Several studies have shown that increased IL-17 levels in patients with lung cancer are associated with poor prognosis and higher TNM staging (106). The use of lung cancer murine models confirmed an increased infiltration of Th17 cells in tumors. These cells promoted tumorigenesis through production of IL-17 and subsequent recruitment of myeloid cells. IL-17 deletion reduced K-ras mutant lung tumorigenesis, tumor cell proliferation, and angiogenesis (98).

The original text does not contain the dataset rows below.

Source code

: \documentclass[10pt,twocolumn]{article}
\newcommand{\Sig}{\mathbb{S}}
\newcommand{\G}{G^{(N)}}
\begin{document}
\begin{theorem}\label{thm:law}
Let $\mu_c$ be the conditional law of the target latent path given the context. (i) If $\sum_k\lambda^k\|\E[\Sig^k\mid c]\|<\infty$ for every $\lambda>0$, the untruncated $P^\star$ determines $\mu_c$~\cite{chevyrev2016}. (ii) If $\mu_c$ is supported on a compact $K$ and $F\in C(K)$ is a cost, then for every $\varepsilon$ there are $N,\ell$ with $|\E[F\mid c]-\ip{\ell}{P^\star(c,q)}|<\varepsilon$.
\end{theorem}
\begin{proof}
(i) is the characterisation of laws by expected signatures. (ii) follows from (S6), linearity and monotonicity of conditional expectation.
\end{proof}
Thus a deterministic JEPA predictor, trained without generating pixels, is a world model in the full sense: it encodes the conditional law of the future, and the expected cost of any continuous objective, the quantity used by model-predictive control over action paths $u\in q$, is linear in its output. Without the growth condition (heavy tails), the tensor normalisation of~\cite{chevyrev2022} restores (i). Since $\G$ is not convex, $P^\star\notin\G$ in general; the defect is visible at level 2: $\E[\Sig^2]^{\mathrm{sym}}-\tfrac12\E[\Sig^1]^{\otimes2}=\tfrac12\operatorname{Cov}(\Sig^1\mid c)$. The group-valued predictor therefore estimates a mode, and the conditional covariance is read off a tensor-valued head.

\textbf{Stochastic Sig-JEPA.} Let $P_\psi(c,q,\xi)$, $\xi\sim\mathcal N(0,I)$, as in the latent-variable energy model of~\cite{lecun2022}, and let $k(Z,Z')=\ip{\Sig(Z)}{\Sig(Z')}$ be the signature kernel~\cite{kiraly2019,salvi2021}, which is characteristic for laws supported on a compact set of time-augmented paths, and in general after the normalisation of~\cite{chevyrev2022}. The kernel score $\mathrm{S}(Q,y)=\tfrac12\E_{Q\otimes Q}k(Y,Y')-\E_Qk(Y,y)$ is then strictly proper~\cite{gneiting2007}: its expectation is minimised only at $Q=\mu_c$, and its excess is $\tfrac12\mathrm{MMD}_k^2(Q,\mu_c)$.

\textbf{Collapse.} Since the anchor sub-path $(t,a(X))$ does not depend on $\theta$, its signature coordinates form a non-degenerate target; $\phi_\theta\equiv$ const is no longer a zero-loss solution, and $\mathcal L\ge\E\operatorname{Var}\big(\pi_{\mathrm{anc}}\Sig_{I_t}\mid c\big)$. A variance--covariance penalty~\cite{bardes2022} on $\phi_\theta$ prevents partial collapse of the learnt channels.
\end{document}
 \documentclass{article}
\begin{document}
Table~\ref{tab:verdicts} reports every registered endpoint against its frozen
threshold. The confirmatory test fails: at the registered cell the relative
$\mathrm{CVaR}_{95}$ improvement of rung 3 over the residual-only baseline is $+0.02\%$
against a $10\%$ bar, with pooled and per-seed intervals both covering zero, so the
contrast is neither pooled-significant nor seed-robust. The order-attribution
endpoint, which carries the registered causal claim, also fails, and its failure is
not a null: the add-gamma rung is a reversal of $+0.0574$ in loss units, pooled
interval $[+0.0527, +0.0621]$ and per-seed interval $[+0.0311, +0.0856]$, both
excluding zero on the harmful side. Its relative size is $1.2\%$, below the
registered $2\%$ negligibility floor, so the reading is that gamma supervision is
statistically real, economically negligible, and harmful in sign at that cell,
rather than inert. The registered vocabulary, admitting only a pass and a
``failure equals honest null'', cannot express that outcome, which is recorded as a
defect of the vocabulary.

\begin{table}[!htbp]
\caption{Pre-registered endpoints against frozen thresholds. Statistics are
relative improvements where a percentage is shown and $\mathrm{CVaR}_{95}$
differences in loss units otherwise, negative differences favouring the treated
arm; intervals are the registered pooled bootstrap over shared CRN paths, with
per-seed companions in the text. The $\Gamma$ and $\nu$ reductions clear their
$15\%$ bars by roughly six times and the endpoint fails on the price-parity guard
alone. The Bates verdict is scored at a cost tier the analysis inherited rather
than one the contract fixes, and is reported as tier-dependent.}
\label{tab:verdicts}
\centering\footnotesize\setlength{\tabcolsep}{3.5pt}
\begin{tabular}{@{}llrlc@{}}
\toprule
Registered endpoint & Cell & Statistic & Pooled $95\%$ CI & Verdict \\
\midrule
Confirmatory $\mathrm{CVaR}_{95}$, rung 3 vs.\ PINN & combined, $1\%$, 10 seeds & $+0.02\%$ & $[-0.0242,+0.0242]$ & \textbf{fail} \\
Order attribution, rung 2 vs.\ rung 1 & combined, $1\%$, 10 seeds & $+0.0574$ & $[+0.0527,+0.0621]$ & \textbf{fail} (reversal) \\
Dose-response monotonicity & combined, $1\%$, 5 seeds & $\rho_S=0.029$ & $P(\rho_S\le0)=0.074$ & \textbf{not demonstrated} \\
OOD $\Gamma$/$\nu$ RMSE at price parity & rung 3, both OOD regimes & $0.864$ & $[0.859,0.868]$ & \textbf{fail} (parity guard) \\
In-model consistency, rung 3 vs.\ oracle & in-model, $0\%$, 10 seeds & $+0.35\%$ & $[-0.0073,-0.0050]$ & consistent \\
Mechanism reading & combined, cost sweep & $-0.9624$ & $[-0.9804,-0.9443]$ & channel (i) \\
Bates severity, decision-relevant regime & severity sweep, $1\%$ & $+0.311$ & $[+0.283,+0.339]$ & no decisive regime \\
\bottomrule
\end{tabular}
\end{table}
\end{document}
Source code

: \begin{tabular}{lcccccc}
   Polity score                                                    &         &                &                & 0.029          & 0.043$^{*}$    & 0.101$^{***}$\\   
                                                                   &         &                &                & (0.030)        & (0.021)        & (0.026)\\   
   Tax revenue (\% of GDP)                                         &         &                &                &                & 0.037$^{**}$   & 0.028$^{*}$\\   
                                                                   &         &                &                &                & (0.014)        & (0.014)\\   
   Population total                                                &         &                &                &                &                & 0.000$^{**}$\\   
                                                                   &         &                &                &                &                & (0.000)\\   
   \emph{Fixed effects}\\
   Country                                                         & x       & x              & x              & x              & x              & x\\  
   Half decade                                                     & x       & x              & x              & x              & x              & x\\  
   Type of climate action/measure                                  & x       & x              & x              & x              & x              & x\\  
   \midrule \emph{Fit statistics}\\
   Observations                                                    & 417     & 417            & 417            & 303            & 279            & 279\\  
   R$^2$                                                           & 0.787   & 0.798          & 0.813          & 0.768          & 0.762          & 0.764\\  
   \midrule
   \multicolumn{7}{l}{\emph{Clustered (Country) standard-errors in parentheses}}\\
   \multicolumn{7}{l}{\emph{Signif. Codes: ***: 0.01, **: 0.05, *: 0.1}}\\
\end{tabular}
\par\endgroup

This was associated with decreased levels of inflammatory mediators such as IL-6 and different chemokines related to neutrophil and monocyte migration such as CXCL1, CXCL2, CCL2, and GM-CSF, resulting in fewer myeloid cells (98). IL-17 has also been shown to promote metastasis of NSCLC xenograft models due to its direct association with the IL-6/STAT3 pathway (106). Recently IL-17 has been found to promote resistance to immune checkpoint blockade in lung cancer through a neutrophil-dependent modification of the lung TME (107).
Interleukin 22
Interleukin 22 (IL-22) is classified inside the IL-10 related cytokines. It is secreted primarily by Th17 cells (108); however, other immune cells such as γδ T cells, natural killer T cells, neutrophils, macrophages, and ILC3s secrete IL-22 (109). IL-22 expression is highly dependent on the activation of aryl hydrocarbon receptor (AHR) (110) and transcription of STAT3. Signaling pathways activated by IL-22 include the JAK-STAT pathway (particularly JAK1/2) resulting in the activation of STAT1, STAT3, and STAT5 (111, 112). Other pathways activated include MAPK, mTOR, Akt, and PI3K.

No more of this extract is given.